- **What is being asked**:
Lines with "main": please show every one of them from the listing below.

━━━ Supplied records ━━━

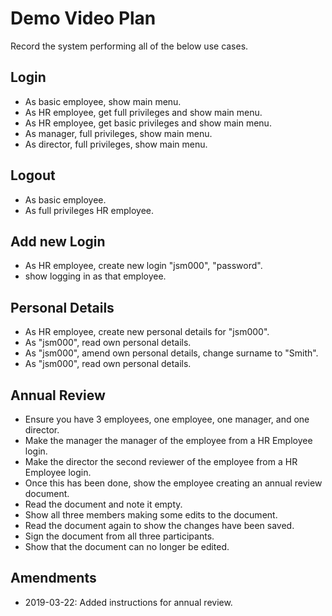 # Demo Video Plan
Record the system performing all of the below use cases. 

## Login
* As basic employee, show main menu. 
* As HR employee, get full privileges and show main menu.
* As HR employee, get basic privileges and show main menu.
* As manager, full privileges, show main menu.
* As director, full privileges, show main menu. 

## Logout
* As basic employee.
* As full privileges HR employee. 

## Add new Login
* As HR employee, create new login "jsm000", "password".
* show logging in as that employee. 

## Personal Details
* As HR employee, create new personal details for "jsm000".
* As "jsm000", read own personal details. 
* As "jsm000", amend own personal details, change surname to "Smith".
* As "jsm000", read own personal details. 

## Annual Review
* Ensure you have 3 employees, one employee, one manager, and one director.
* Make the manager the manager of the employee from a HR Employee login.
* Make the director the second reviewer of the employee from a HR Employee login. 
* Once this has been done, show the employee creating an annual review document. 
* Read the document and note it empty.
* Show all three members making some edits to the document.
* Read the document again to show the changes have been saved. 
* Sign the document from all three participants. 
* Show that the document can no longer be edited. 
## Amendments
* 2019-03-22: Added instructions for annual review. 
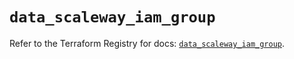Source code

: # `data_scaleway_iam_group`

Refer to the Terraform Registry for docs: [`data_scaleway_iam_group`](https://registry.terraform.io/providers/scaleway/scaleway/2.42.1/docs/data-sources/iam_group).
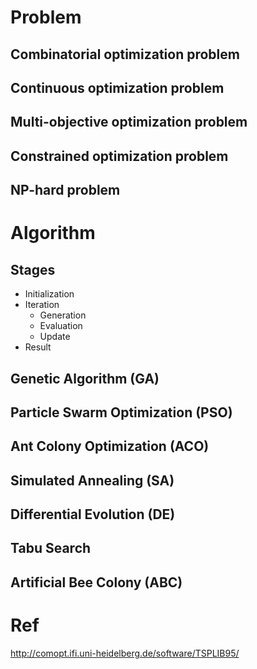# Problem

## Combinatorial optimization problem

## Continuous optimization problem

## Multi-objective optimization problem

## Constrained optimization problem

## NP-hard problem

# Algorithm

## Stages

- Initialization
- Iteration
    - Generation
    - Evaluation
    - Update
- Result

## Genetic Algorithm (GA)

## Particle Swarm Optimization (PSO)

## Ant Colony Optimization (ACO)

## Simulated Annealing (SA)

## Differential Evolution (DE)

## Tabu Search

## Artificial Bee Colony (ABC)

# Ref

http://comopt.ifi.uni-heidelberg.de/software/TSPLIB95/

━━━

- **Expected output**:
* As basic employee, show main menu. 
* As HR employee, get full privileges and show main menu.
* As HR employee, get basic privileges and show main menu.
* As manager, full privileges, show main menu.
* As director, full privileges, show main menu. 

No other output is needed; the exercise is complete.